Amid a series of questions directed to the Navy commander, Judge Merryday noted it is not his responsibility to determine the validity of a person’s religious beliefs.
The Navy commander described at length how his ship has continued to operate since the pandemic took hold. His destroyer has continued overseas deployments amid mask-wearing and other efforts. When personnel aboard the ship tested positive for the virus, they would be escorted off and isolated until healthy again. The ship personnel also did contact tracing and quarantines for those who’d been exposed.
Over nearly two years, the commander said, about 170 to 180 of his ship’s personnel have come down with COVID-19 at some point. None have become seriously ill, he said. And the pandemic has not impeded their ability to carry out their missions, though at one point they had to borrow personnel from other ships.
As the commander, he is in charge of reviewing all orders given to the sailors under his authority. Those include orders regarding the vaccines. Out of the personnel aboard his ship, 17 claimed a religious exemption to receiving the COVID-19 vaccines. A chaplain investigated each and determined 16 were legitimate.

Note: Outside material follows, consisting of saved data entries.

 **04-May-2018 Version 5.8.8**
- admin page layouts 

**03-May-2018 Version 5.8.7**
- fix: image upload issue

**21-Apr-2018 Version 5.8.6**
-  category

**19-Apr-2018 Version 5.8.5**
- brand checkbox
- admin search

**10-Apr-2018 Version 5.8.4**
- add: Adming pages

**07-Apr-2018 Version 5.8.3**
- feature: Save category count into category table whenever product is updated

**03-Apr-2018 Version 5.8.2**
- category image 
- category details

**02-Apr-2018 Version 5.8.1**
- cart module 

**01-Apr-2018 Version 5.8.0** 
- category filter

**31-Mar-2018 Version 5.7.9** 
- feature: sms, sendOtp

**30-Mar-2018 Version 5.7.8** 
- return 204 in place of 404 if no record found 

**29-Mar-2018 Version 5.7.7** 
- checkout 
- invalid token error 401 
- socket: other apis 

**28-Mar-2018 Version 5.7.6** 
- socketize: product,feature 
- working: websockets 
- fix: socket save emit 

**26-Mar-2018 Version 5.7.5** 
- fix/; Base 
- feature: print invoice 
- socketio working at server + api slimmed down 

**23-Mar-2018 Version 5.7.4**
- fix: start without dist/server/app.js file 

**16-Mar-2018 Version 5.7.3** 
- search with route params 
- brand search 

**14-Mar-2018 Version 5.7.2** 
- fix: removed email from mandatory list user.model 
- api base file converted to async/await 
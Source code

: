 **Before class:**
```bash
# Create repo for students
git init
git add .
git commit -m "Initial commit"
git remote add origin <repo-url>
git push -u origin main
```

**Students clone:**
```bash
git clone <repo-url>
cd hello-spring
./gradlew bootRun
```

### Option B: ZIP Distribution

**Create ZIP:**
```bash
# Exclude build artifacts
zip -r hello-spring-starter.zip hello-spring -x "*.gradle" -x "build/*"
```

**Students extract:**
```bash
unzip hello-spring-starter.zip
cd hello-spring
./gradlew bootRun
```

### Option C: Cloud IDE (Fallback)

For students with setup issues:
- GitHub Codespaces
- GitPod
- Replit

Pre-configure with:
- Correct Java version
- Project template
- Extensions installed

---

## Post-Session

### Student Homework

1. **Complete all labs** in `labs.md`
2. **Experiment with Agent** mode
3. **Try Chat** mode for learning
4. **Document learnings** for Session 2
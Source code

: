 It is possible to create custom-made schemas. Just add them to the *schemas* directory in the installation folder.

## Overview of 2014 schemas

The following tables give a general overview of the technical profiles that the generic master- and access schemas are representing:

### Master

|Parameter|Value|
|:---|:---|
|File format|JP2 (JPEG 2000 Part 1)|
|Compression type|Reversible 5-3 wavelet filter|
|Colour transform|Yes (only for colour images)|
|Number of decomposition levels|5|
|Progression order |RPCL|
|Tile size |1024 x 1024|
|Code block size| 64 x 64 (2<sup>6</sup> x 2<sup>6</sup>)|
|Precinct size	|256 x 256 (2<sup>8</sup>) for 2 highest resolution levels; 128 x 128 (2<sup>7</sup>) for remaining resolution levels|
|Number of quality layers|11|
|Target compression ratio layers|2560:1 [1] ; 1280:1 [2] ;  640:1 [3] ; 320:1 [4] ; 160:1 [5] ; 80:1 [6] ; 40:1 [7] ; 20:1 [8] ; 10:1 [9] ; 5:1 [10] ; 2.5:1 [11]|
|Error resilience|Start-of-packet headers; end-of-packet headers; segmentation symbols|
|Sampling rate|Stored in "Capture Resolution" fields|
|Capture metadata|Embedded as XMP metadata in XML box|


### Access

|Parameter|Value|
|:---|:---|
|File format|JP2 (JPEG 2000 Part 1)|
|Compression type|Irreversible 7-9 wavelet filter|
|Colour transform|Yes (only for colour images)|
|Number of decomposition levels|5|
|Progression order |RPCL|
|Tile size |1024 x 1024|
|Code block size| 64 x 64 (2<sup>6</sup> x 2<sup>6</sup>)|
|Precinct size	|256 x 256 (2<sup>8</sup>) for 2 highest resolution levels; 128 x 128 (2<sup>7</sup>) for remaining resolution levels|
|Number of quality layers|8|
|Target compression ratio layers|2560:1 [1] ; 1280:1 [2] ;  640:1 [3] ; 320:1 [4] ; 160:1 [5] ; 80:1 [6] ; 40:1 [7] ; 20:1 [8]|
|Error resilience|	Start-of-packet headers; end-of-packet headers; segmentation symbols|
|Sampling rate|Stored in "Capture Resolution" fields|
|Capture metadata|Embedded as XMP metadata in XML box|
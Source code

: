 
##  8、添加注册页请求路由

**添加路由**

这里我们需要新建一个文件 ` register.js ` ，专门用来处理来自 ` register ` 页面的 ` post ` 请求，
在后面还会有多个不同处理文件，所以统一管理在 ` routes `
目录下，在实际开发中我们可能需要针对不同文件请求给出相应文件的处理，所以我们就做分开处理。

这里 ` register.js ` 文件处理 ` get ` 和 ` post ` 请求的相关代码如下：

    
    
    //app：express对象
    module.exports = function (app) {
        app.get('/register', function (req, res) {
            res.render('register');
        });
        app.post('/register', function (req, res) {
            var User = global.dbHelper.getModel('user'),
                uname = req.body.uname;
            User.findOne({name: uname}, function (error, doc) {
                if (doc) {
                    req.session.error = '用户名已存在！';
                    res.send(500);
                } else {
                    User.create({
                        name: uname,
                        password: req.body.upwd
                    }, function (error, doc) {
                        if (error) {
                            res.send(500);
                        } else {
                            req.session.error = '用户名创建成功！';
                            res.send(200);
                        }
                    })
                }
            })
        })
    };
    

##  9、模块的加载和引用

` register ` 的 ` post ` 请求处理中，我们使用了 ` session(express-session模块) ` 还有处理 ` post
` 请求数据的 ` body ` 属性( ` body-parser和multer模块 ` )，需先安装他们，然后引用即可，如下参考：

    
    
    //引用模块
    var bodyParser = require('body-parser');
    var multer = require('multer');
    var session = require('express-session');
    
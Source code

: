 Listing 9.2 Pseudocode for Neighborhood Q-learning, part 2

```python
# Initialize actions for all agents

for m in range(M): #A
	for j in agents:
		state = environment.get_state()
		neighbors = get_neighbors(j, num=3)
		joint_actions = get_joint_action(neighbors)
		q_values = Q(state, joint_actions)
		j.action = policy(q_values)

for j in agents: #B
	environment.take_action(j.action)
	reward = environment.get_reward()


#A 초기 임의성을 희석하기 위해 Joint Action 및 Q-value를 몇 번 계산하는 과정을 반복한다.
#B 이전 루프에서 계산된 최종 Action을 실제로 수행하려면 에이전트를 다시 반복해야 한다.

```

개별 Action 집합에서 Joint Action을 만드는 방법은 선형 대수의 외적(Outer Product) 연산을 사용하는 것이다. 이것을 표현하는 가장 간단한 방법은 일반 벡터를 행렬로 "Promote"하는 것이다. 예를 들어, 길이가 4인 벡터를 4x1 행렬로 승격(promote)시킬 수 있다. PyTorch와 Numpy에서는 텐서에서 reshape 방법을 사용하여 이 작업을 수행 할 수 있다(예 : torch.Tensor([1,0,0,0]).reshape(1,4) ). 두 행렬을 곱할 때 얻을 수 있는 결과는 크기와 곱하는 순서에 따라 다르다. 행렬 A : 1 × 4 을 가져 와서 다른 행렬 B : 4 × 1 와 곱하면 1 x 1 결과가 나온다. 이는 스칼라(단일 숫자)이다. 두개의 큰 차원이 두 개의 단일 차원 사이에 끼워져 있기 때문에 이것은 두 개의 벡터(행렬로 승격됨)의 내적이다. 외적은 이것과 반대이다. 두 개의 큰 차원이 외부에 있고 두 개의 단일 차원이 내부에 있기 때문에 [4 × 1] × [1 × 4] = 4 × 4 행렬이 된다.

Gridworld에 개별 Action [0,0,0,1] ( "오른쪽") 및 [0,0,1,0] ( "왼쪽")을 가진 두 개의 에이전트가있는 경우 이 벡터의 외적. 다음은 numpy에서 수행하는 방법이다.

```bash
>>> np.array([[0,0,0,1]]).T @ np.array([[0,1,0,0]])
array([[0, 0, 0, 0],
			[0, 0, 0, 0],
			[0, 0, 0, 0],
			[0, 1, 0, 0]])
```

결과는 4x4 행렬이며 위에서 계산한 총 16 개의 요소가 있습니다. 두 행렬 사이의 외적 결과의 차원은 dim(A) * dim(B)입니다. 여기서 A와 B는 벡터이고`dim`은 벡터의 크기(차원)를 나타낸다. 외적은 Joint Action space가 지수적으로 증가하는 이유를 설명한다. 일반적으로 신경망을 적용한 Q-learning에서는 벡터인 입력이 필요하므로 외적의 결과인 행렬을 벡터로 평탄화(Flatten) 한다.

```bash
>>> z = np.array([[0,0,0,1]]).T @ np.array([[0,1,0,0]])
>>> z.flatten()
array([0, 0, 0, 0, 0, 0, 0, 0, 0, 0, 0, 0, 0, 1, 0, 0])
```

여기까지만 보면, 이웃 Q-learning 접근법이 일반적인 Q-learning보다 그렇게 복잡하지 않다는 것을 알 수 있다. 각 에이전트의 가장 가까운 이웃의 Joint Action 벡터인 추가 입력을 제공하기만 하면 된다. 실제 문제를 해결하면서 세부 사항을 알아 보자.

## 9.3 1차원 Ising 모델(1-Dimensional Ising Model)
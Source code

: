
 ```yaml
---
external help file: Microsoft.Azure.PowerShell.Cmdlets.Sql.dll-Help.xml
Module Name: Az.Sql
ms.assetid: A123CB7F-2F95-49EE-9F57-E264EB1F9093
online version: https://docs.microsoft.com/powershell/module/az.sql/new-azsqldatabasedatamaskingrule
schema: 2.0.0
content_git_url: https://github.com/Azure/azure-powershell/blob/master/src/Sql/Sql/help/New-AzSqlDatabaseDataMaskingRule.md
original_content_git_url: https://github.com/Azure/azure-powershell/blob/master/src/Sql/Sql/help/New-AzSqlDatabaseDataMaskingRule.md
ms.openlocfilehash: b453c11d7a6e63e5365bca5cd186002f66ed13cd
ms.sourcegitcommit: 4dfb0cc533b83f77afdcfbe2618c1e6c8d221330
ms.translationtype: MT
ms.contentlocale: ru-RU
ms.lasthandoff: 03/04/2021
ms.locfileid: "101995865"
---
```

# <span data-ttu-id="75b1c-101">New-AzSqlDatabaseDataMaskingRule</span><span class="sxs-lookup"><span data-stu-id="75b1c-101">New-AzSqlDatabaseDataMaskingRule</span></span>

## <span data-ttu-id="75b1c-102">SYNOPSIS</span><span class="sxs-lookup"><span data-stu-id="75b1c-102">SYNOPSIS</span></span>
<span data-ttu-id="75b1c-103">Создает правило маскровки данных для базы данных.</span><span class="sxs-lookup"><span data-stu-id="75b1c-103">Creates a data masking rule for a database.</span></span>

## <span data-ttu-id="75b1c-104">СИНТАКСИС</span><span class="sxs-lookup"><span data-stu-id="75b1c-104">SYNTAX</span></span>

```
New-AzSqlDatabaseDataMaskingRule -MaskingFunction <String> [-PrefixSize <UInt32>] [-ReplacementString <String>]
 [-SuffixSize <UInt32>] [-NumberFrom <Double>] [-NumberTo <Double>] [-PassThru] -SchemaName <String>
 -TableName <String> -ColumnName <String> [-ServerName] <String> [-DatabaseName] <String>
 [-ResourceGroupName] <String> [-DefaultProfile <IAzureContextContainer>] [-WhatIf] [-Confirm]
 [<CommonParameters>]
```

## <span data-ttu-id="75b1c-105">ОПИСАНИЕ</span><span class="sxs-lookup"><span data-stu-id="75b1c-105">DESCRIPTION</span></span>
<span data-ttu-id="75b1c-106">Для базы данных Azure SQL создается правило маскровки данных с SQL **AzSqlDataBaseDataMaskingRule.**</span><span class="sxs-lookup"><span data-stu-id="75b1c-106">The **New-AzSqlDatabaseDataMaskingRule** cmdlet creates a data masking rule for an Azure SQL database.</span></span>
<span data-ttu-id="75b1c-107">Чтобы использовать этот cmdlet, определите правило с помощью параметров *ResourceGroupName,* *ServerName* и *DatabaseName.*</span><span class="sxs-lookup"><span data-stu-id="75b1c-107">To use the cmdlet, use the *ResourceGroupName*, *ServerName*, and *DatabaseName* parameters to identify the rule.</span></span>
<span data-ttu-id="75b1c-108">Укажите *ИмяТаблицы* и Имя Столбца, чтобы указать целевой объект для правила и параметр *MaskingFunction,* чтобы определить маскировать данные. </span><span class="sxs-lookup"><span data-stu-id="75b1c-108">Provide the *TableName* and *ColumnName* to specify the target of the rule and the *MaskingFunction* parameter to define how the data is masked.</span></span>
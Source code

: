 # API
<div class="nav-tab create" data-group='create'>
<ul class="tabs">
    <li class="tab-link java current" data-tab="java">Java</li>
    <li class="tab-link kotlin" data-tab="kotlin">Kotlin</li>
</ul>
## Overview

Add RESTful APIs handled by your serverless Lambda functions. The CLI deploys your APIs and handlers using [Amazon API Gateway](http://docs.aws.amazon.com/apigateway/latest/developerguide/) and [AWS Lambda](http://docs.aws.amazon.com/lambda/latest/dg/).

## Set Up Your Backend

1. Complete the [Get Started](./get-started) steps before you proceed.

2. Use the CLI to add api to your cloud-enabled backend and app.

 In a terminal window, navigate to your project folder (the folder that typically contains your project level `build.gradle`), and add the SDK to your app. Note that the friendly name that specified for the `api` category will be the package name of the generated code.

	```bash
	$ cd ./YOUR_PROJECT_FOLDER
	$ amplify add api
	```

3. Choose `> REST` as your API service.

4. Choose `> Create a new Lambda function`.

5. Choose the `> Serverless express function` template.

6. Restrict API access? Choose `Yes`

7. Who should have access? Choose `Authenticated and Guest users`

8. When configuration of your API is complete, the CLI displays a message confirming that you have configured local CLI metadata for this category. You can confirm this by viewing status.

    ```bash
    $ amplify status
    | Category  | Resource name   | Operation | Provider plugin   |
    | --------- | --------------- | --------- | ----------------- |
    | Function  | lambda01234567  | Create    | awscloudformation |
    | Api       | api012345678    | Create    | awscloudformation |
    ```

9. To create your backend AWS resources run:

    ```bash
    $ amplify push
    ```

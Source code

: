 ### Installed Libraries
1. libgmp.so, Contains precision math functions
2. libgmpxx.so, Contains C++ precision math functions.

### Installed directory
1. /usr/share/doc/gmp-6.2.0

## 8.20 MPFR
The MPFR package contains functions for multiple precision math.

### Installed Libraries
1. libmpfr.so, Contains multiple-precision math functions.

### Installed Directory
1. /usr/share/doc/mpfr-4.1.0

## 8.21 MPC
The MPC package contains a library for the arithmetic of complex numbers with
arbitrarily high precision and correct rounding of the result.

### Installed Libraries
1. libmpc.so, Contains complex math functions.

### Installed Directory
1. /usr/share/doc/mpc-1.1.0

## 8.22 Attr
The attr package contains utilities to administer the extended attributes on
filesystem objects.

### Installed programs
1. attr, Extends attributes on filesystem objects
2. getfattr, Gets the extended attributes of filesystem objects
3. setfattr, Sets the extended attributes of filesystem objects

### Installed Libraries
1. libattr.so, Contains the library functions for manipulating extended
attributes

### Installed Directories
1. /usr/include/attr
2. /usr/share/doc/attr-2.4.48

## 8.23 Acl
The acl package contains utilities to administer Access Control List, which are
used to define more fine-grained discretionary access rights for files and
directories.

He mentioned one man who simply refused to comply with the mandate. It was the commander’s duty to carry out the administrative separation process.
“He was one of my best sailors,” he said, his voice trembling.
He submitted his own religious exemption request in September, but it was denied. The 16 sailors on his ship who also claimed religious exemptions were also denied accommodations. His appeal of the decision was also denied in late January.
One day in early November, the commander said he started to lose his voice. He consulted a nurse, who said that wasn’t a common symptom of COVID-19. He went about his duties but was later told by a superior officer to take a coronavirus test to be sure. It came out positive. He spent two weeks out of service.
He described experiencing hostility from his superior officers, who warned him he needed to receive the vaccine within five days. If he did not, he could be discharged from the Navy.
Powell, the government attorney, alluded to concerns of the commander’s superior officers that he wasn’t taking serious measures to prevent the spread of the virus. She said they’ve lost trust in his judgment.
On cross-examination, he acknowledged a responsibility to set a good example for his sailors. He also acknowledged he’s not a doctor and that if too many people fell ill, a ship could be taken out of service, which impact the mission.